Dünnwald fordert nicht, allen Kosovaren Asyl zu gewähren, denn auch er sagt, dass die meisten kämen, weil sie in wirtschaftlich und sozial prekären Situationen lebten und keine Perspektive in Kosovo sähen. Aber der Flüchtlingsrat und die albanische Community wehren sich gegen populistische und abwertende Äußerungen aus der Politik und plädieren dafür, jeden Asylantrag individuell und ernsthaft zu prüfen. Einen Asylantrag zu stellen, sei kein "Missbrauch", es sei ein Recht, das prinzipiell jedem Menschen offen stehe. Und gerade Minderheiten wie die Roma sähen sich in Kosovo permanenter Diskriminierung ausgesetzt, so dass viele zumindest Abschiebeschutz genießen müssten.

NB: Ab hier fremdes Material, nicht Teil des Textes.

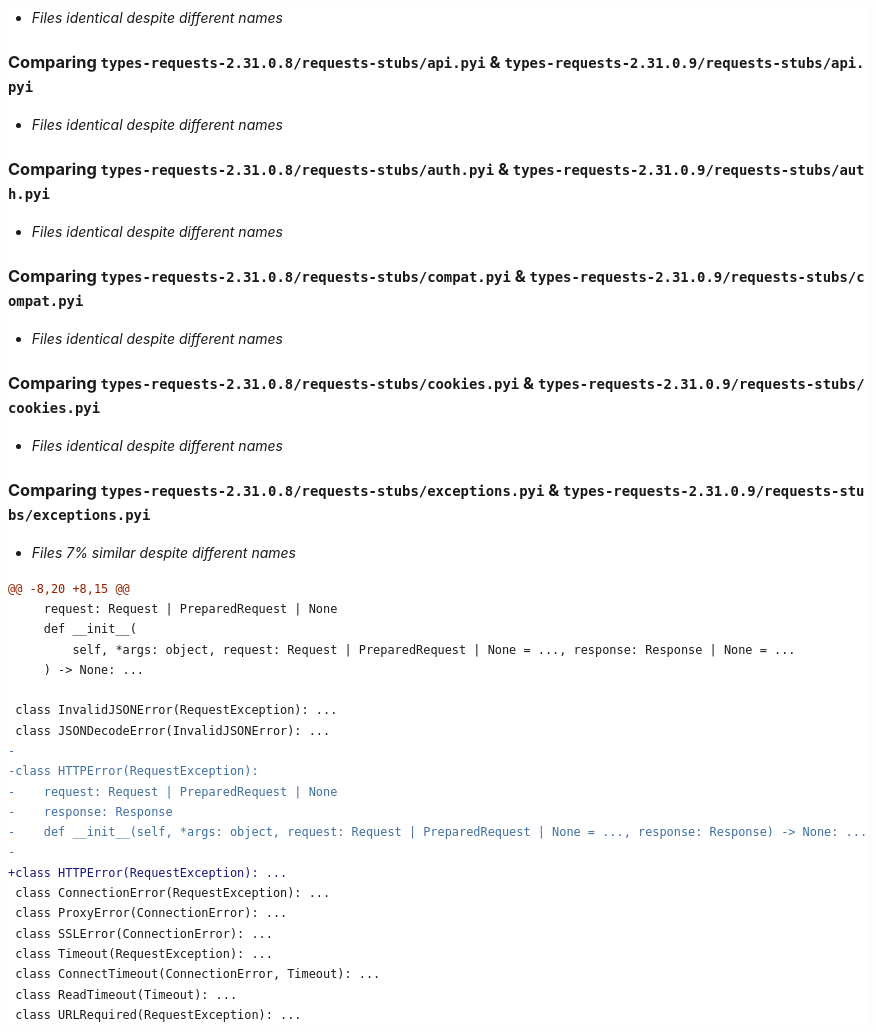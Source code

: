  * *Files identical despite different names*

### Comparing `types-requests-2.31.0.8/requests-stubs/api.pyi` & `types-requests-2.31.0.9/requests-stubs/api.pyi`

 * *Files identical despite different names*

### Comparing `types-requests-2.31.0.8/requests-stubs/auth.pyi` & `types-requests-2.31.0.9/requests-stubs/auth.pyi`

 * *Files identical despite different names*

### Comparing `types-requests-2.31.0.8/requests-stubs/compat.pyi` & `types-requests-2.31.0.9/requests-stubs/compat.pyi`

 * *Files identical despite different names*

### Comparing `types-requests-2.31.0.8/requests-stubs/cookies.pyi` & `types-requests-2.31.0.9/requests-stubs/cookies.pyi`

 * *Files identical despite different names*

### Comparing `types-requests-2.31.0.8/requests-stubs/exceptions.pyi` & `types-requests-2.31.0.9/requests-stubs/exceptions.pyi`

 * *Files 7% similar despite different names*

```diff
@@ -8,20 +8,15 @@
     request: Request | PreparedRequest | None
     def __init__(
         self, *args: object, request: Request | PreparedRequest | None = ..., response: Response | None = ...
     ) -> None: ...
 
 class InvalidJSONError(RequestException): ...
 class JSONDecodeError(InvalidJSONError): ...
-
-class HTTPError(RequestException):
-    request: Request | PreparedRequest | None
-    response: Response
-    def __init__(self, *args: object, request: Request | PreparedRequest | None = ..., response: Response) -> None: ...
-
+class HTTPError(RequestException): ...
 class ConnectionError(RequestException): ...
 class ProxyError(ConnectionError): ...
 class SSLError(ConnectionError): ...
 class Timeout(RequestException): ...
 class ConnectTimeout(ConnectionError, Timeout): ...
 class ReadTimeout(Timeout): ...
 class URLRequired(RequestException): ...
```
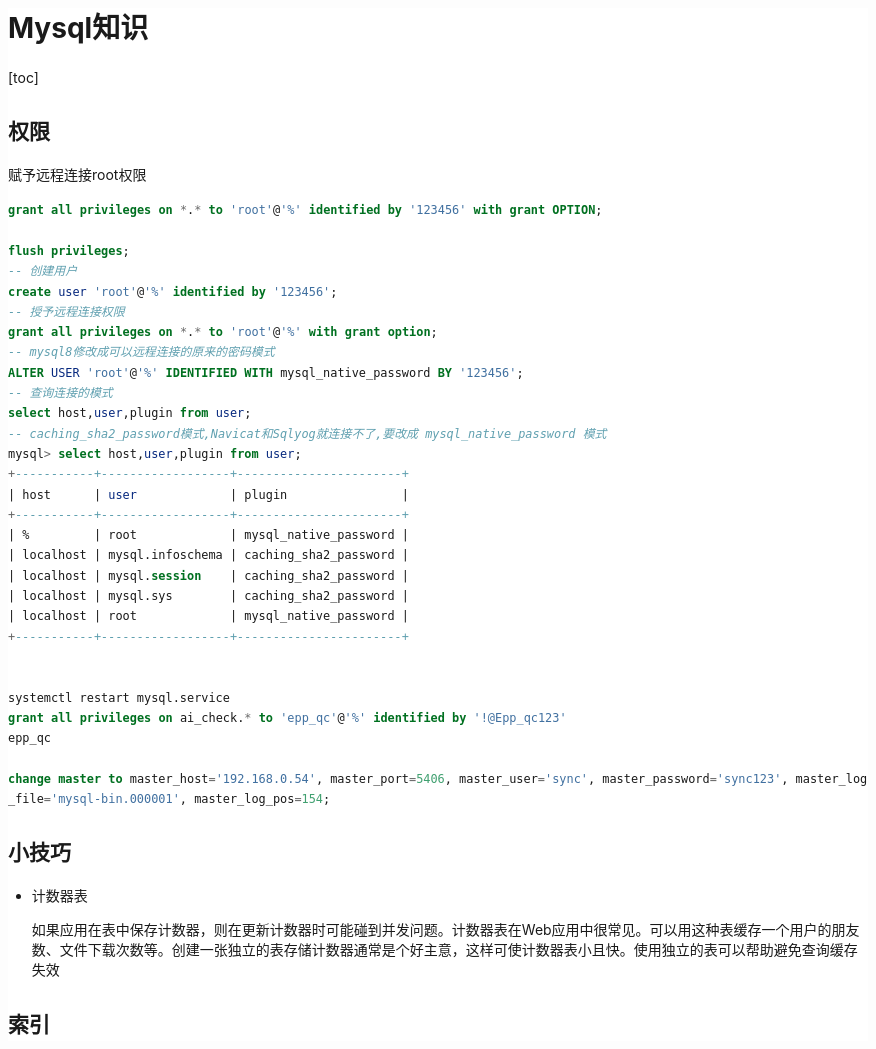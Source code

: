 # Mysql知识

[toc]

## 权限

赋予远程连接root权限

```sql
grant all privileges on *.* to 'root'@'%' identified by '123456' with grant OPTION;

flush privileges;
-- 创建用户
create user 'root'@'%' identified by '123456';
-- 授予远程连接权限
grant all privileges on *.* to 'root'@'%' with grant option;
-- mysql8修改成可以远程连接的原来的密码模式
ALTER USER 'root'@'%' IDENTIFIED WITH mysql_native_password BY '123456';
-- 查询连接的模式
select host,user,plugin from user;
-- caching_sha2_password模式,Navicat和Sqlyog就连接不了,要改成 mysql_native_password 模式
mysql> select host,user,plugin from user;
+-----------+------------------+-----------------------+
| host      | user             | plugin                |
+-----------+------------------+-----------------------+
| %         | root             | mysql_native_password |
| localhost | mysql.infoschema | caching_sha2_password |
| localhost | mysql.session    | caching_sha2_password |
| localhost | mysql.sys        | caching_sha2_password |
| localhost | root             | mysql_native_password |
+-----------+------------------+-----------------------+


systemctl restart mysql.service
grant all privileges on ai_check.* to 'epp_qc'@'%' identified by '!@Epp_qc123'
epp_qc

change master to master_host='192.168.0.54', master_port=5406, master_user='sync', master_password='sync123', master_log_file='mysql-bin.000001', master_log_pos=154;
```



## 小技巧

* 计数器表

  如果应用在表中保存计数器，则在更新计数器时可能碰到并发问题。计数器表在Web应用中很常见。可以用这种表缓存一个用户的朋友数、文件下载次数等。创建一张独立的表存储计数器通常是个好主意，这样可使计数器表小且快。使用独立的表可以帮助避免查询缓存失效


## 索引
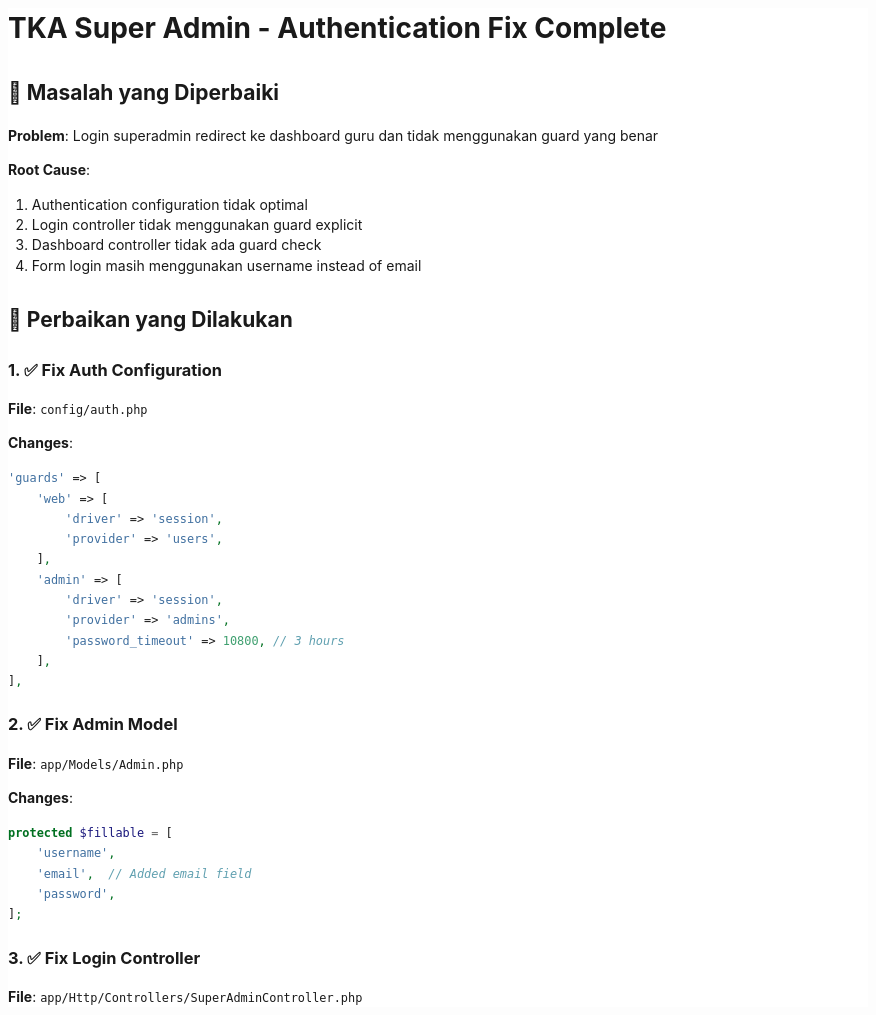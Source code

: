 # TKA Super Admin - Authentication Fix Complete

## 🎯 Masalah yang Diperbaiki

**Problem**: Login superadmin redirect ke dashboard guru dan tidak menggunakan guard yang benar

**Root Cause**:

1. Authentication configuration tidak optimal
2. Login controller tidak menggunakan guard explicit
3. Dashboard controller tidak ada guard check
4. Form login masih menggunakan username instead of email

## 🔧 Perbaikan yang Dilakukan

### 1. ✅ Fix Auth Configuration

**File**: `config/auth.php`

**Changes**:

```php
'guards' => [
    'web' => [
        'driver' => 'session',
        'provider' => 'users',
    ],
    'admin' => [
        'driver' => 'session',
        'provider' => 'admins',
        'password_timeout' => 10800, // 3 hours
    ],
],
```

### 2. ✅ Fix Admin Model

**File**: `app/Models/Admin.php`

**Changes**:

```php
protected $fillable = [
    'username',
    'email',  // Added email field
    'password',
];
```

### 3. ✅ Fix Login Controller

**File**: `app/Http/Controllers/SuperAdminController.php`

"Ich will kein Geld vom Staat"

Eshref Januzaj vom DIJA ruft die Politik zum Nachdenken auf: "Was macht man mit den Kosovaren?" Man sollte es ihnen erleichtern, auf legalem Weg nach Deutschland zu kommen und hier legal bleiben und arbeiten zu dürfen. Ein Anfang wäre, das Visumverfahren für Kosovaren zu vereinfachen: Derzeit müsse man monatelang auf einen Bescheid warten, und oft werde der Antrag dann abgelehnt. "Ich will kein Geld vom Staat", das höre sie in den Aufnahmelagern immer wieder von Kosovaren, berichtet Lajqi. Sie wollten einfach nur arbeiten und für ihre Familie eine Zukunft aufbauen.

Dünnwald widerspricht der These, dass die zuletzt so hohe Zahl von Flüchtlingen aus Kosovo auf Werbeaktionen von Schleusern zurückzuführen sei. Viel wahrscheinlicher sei, dass die Flüchtlinge von Verwandten und Bekannten, die in Deutschland leben, hören und lesen, wie vergleichsweise gut es ihnen hier geht. Und solange es fast nur den Antrag auf Asyl gebe, um überhaupt nach Deutschland zu gelangen, wählten viele eben diesen Weg. "Wenn ich da bin, bin ich da", fasst Januzaj die Gedanken vieler Landsleute zusammen, verbunden mit der Hoffnung, trotz aller statistischen Unwahrscheinlichkeit auf ein Bleiberecht irgendwo ein Schlupfloch im deutschen Recht zu finden.